Tudyk plays Simon, a buttoned-down solicitor, who is engaged to the grieving family's first cousin Martha (Daisy Donovan). Simon is a nervous wreck about attending the rites because he wants to make a good impression on Martha's disapproving father.

Because Simon is so nervous, Martha gives him what she thinks is a Valium, but is really a powerful hallucinogen. By the time Simon and Martha arrive at the funeral, he's so relaxed that he takes off all of his clothes.

The film's director, Frank Oz, wanted Tudyk and Donovan to know the relationship between their characters inside and out before filming began. So Oz decided to have the actors do an improv in public as Simon and Martha. Tudyk and Donovan dressed as their characters and met Oz at a Starbucks in London. "He asked us questions about how we met," recalls Tudyk. "He would tell us embarrassing stories about us as children. It was completely freeing and laid the groundwork for us."

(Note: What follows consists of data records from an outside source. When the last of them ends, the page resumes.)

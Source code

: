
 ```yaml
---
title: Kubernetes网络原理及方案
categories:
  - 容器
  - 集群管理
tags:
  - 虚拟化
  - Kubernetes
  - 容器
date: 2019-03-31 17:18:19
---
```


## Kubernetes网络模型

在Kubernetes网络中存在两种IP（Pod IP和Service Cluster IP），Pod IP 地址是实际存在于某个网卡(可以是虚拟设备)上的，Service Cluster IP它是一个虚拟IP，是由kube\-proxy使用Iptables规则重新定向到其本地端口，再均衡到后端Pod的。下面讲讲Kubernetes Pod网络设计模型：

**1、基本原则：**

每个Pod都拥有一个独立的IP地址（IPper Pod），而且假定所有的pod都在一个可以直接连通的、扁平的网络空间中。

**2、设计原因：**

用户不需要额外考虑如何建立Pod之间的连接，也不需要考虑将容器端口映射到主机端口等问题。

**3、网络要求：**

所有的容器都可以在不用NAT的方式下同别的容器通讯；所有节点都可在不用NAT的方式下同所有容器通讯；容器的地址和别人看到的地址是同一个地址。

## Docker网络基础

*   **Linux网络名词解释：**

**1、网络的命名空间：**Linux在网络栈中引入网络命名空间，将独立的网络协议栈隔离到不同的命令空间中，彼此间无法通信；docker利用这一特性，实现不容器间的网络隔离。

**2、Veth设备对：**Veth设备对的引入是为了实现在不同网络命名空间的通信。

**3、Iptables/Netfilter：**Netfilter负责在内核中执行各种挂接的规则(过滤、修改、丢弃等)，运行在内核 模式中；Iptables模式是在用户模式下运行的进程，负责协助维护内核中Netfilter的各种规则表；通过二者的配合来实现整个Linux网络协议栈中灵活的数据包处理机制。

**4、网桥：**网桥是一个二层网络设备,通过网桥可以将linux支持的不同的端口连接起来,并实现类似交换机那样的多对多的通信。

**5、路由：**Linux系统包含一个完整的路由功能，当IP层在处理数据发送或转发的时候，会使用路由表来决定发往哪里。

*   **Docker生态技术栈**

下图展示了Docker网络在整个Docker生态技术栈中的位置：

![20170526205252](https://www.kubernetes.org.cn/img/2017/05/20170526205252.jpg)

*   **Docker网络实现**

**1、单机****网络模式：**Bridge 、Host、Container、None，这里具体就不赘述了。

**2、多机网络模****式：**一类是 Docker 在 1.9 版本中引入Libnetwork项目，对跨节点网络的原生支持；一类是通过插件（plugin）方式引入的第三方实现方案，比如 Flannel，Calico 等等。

Tudyk says that, back on the set, he learned quickly that actresses doing nude scenes are treated much different than male actors.

"When you are shooting a movie or TV or anything with nudity and it's a woman who is nude, which has been mainly my experience, there is a closed set and if you look twice [at the actress] everybody is on you. There is a lot of shame to go around if you are really interested in seeing something. But when it's a guy, I swear it's like there are so many people on the set!"